米花ちゃんとの出会い 1993年・春

 

始まりは雑誌の広告
米花ちゃんに初めて会ったのは、あたしが生まれて25日位のとき。
米花ちゃんが、『○犬の友』という雑誌のミニミニ広告で、「ラブラドールの仔犬譲ります」っていうのを見たのがきっかけ。

それで、米花ちゃんとお父さんがあたしたち兄弟を見に、実家のTさんのうちまで来てくれたの。

あたしの実家、Tさんのうちには、ママ犬のほかに、パパ犬とおばさん犬も飼われていたんだよ。米花ちゃんたちが玄関のドアを開けてやって来たとき、三人はちゃんとお出迎えしたんだけど、お父さんは「大きい犬が3頭も現れて、こわかったな」なんて、ずいぶんあとになってから白状したっけ。

 

大人しかったあたし

米花ちゃんたちが、あたしたち兄弟のいた部屋に入ってきたとき、あたしはボーっとしていた。多分、遊び疲れて眠かったんだと思う。
ほかの兄弟は元気に走り回っていたっけ。

だから、米花ちゃんに抱き上げられても、大人しくじっとしていた。ひざの上で眠ったりもしちゃった。米花ちゃんには、すっごく静かな子に見えたかもしれないな。

 

 

 

残り物には福がある?

六人いた兄弟は、イエローが4頭、ブラックが2頭。そのうち4頭は、すでに引き取り手が決まっていて、残っていたのはあたしと、ブラックの女の子。

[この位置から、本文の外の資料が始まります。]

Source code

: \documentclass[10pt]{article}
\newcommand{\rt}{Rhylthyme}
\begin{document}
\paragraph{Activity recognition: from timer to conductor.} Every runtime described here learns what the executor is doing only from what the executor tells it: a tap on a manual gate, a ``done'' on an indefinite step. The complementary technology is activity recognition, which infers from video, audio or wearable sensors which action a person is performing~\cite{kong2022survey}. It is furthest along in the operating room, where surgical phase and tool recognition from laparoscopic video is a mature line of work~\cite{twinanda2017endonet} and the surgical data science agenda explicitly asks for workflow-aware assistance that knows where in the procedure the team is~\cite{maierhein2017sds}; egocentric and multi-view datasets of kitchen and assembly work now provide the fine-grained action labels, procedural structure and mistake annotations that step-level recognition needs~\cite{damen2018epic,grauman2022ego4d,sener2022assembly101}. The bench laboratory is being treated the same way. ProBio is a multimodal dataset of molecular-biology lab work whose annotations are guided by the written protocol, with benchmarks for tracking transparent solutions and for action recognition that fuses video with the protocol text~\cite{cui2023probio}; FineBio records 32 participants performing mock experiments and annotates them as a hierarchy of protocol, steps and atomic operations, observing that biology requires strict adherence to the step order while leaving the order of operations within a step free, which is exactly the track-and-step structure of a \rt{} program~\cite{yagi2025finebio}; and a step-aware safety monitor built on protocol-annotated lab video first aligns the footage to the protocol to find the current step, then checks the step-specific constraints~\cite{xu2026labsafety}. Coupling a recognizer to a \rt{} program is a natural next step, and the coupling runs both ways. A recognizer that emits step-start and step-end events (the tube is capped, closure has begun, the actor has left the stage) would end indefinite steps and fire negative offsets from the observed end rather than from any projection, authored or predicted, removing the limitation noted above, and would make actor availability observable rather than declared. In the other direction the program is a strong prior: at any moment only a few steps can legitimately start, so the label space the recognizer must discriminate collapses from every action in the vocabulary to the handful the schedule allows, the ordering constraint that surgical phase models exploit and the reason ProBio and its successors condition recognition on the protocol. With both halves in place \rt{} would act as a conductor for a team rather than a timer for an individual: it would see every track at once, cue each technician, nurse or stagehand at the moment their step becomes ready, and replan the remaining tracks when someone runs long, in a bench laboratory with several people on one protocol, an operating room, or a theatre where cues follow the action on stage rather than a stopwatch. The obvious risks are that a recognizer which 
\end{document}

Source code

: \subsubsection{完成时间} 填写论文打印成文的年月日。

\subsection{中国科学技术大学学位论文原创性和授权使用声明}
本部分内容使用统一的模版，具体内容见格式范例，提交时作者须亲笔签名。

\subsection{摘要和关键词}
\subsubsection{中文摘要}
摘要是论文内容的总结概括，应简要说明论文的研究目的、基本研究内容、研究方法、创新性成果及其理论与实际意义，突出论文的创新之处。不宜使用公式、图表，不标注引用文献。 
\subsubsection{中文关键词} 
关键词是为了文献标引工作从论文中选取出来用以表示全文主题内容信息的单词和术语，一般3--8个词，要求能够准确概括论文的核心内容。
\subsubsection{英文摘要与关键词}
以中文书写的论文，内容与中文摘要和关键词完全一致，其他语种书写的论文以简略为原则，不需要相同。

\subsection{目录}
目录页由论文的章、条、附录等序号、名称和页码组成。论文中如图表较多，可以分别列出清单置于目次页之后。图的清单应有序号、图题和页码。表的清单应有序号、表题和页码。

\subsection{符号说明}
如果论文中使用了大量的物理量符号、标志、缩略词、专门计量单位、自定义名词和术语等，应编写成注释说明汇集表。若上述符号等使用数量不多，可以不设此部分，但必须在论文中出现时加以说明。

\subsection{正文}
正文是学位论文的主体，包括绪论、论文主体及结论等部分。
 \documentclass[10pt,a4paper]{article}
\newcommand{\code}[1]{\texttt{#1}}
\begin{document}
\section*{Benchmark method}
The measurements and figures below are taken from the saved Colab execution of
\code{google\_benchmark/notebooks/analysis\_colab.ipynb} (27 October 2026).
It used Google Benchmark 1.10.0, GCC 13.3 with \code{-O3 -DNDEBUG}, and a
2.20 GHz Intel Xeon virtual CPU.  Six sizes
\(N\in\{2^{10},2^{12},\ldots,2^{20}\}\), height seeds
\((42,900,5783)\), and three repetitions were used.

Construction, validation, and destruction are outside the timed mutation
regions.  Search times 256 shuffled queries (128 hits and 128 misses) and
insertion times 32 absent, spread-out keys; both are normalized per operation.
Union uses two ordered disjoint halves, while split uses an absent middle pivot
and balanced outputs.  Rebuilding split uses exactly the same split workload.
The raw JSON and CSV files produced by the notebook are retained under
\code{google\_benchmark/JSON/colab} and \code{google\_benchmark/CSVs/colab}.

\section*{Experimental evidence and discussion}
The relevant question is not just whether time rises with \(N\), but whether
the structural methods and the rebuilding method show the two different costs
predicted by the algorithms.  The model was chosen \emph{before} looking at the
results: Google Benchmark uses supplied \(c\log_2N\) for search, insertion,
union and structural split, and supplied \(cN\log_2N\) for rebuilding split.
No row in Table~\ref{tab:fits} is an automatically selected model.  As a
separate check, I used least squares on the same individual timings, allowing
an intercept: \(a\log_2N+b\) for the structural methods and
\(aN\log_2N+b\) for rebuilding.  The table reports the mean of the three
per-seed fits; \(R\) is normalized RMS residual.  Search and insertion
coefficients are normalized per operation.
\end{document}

そして米花ちゃんはイエローの女の子を希望していたから、あたしが米花ちゃんの犬になることに決まった。米花ちゃん、全然迷ったりしないで、すぐに決めたみたい。

その直後にお父さんに抱かれて、米花ちゃんが撮影した写真がこれ。

この出会いは、あたしと米花ちゃんの運命だったと思ってる。